GPA:28 / 15 = 1.86667

She is placed on probation and – based on 12 credits planned for next semester – will need at least a 2.1666 to get off probation (that is, to get her cumulative GPA up to a 2.0). IF, however, one of her courses was MTH 124, the student would only need a 1.666 to get off probation because once she enrolls in a repeated course, the computer automatically deducts that course from her GPA calculation. Effectively, then, her GPA for the first semester becomes 2.333 (28 points / 12 credits).

In her next semester, repeating MTH 124, she finishes with these grades:

Example 1, Semester 2
Course Credits Grade Points = credits x grade
BS 161 3 3.0 9.0
BS 171 2 2.5 5.0
IAH 2xx 4 3.0 12.0
MTH 124 3 3.0 9.0


Semester GPA: 35 / 12 = 2.91666

Cumulative GPA: 63 / 24 = 2.6250 (remember that MTH 124 credits and grade were deducted from the first semester calculation, since that course was repeated).

GPA Calculation, Example 2: Repeating two courses the following semester:

Returning to our sample student, at the end of semester 1, recall that she had:

Example 2, Semester 1
Course Credits Grade Points = credits x grade
CEM 141 4 1.0 4.0
ISS 2xx 4 2.0 8.0
MTH 124 3 0.0 0.0
WRA 1xx 4 4.0 16.0

Semester GPA:28 / 15 = 1.86667

As in the first example, she is placed on probation and – based on the 12 credits planned for next semester – will need at least a 2.1666 to get off probation. IF, however, she chose to repeat two of her courses the following semester (MTH 124 and CEM 141), she would only need a 1.3333 to get off probation.
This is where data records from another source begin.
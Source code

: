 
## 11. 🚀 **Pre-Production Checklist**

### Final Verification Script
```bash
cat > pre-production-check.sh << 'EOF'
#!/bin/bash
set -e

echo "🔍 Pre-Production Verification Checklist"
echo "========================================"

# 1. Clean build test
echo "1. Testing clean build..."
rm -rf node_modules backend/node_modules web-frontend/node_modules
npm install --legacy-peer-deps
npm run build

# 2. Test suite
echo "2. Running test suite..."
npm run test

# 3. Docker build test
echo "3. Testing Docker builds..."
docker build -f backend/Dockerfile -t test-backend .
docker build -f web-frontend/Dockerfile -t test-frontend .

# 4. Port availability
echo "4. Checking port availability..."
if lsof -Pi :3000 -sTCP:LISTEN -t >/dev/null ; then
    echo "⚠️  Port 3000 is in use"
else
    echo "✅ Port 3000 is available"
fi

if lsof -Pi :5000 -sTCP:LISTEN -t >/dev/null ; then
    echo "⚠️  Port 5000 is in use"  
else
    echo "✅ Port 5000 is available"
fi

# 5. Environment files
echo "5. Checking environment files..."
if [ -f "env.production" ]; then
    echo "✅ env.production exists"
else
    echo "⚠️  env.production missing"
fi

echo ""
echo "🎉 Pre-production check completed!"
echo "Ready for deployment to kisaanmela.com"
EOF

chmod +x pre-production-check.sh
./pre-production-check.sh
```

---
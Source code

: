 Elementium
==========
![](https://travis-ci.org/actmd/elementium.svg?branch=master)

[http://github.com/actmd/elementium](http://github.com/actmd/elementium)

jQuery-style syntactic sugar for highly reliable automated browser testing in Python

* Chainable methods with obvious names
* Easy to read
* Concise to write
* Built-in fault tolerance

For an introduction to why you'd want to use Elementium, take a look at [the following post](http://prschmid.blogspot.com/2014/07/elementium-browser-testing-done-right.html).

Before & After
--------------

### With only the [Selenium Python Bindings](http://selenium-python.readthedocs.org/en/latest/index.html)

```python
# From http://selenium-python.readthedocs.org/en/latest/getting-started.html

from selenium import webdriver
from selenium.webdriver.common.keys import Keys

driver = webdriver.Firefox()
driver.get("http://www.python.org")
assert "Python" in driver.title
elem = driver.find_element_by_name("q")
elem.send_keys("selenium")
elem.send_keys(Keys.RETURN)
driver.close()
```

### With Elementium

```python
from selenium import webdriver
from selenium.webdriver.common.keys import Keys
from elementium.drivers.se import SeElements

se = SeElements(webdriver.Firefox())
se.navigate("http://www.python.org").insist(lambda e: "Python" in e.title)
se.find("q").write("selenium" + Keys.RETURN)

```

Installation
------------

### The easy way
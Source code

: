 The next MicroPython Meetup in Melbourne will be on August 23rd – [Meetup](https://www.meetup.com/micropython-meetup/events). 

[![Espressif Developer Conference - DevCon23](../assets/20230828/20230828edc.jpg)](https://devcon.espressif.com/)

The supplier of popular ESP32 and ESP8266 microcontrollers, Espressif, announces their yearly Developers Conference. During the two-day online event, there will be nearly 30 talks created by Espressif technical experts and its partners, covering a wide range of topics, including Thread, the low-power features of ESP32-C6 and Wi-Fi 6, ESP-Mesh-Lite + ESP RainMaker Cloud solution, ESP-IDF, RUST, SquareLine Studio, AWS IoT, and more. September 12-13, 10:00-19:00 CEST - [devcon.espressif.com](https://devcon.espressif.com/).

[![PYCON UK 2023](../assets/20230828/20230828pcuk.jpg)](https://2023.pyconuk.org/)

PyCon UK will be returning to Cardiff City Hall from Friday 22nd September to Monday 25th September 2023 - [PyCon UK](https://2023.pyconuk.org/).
Recall that once she enrolls in these two repeat courses, they are deducted from her previous GPA calculation, so now she has a 3.0 GPA (24 points/8 credits)

Semester 2, after repeating MTH 124 and CEM 141, she earns:

Example 2, Semester 2
Course Credits Grade Points = credits x grade
BS 161 3 3.0 9.0  
BS 171 2 2.5 5.0  
CEM 141 4 3.0 12.0  
MTH 124 3 3.0 9.0  

Semester GPA:35 / 12 = 2.91666

Cumulative GPA:59 / 20 = 2.95

By repeating CEM and MTH, the student’s GPA is higher and more importantly, she is better prepared for the more advanced courses.

GPA Calculation, Example 3: Repeating a failed course in the summer at another institution

We’ll start our sample student exactly as we have in the previous examples:

Example 3, Semester 1
Course Credits Grade Points = credits x grade
CEM 141 4 1.0 4.0
ISS 2xx 4 2.0 8.0
MTH 124 3 0.0 0.0
WRA 1xx 4 4.0 16.0

GPA:28 / 15 = 1.86667

She is place on probation and – based on 12 credits planned for next semester – will need at least a 2.1666 to get off probation. She decides, though, to repeat MTH 124 and CEM 141 in the summer at a community college near her home.

The next semester, her record looks like this:

Example 3, Semester 2
Course Credits Grade Points = credits x grade
COM 100 3 3.0 9.0
ANP200 2 2.5 5.0
IAH 2xx 4 3.0 12.0
KIN 125 3 3.0 9.0


Semester GPA:35 / 12 = 2.9166

Cumulative GPA:63 / 27 = 2.333

In the summer, she repeats both CEM 141 and MTH 124 at a local community college. The credit will transfer, but the grades do not. While the transfer grade won’t affect the MSU GPA at all, earning the transfer credit will mean MSU deletes the courses taken at MSU, changing the “credits attempted” and “points” portions of the equation:

Semester 1 Points = 24, Credits attempted now = 8

Semester 2 is unchanged, Points = 35, Credits attempted = 12

New cumulative GPA:59 / 20 = 2.95

Note that our student now has the same GPA as in example 2, but that GPA was achieved at the end of the third semester rather than at the end of the second semester.

If you are planning to attend graduate or professional school, your new institution will need transcripts from anywhere you’ve taken classes and they will see the grades you earned and recalculate your grades according to their own formula (and again, some will average the grades in repeated courses).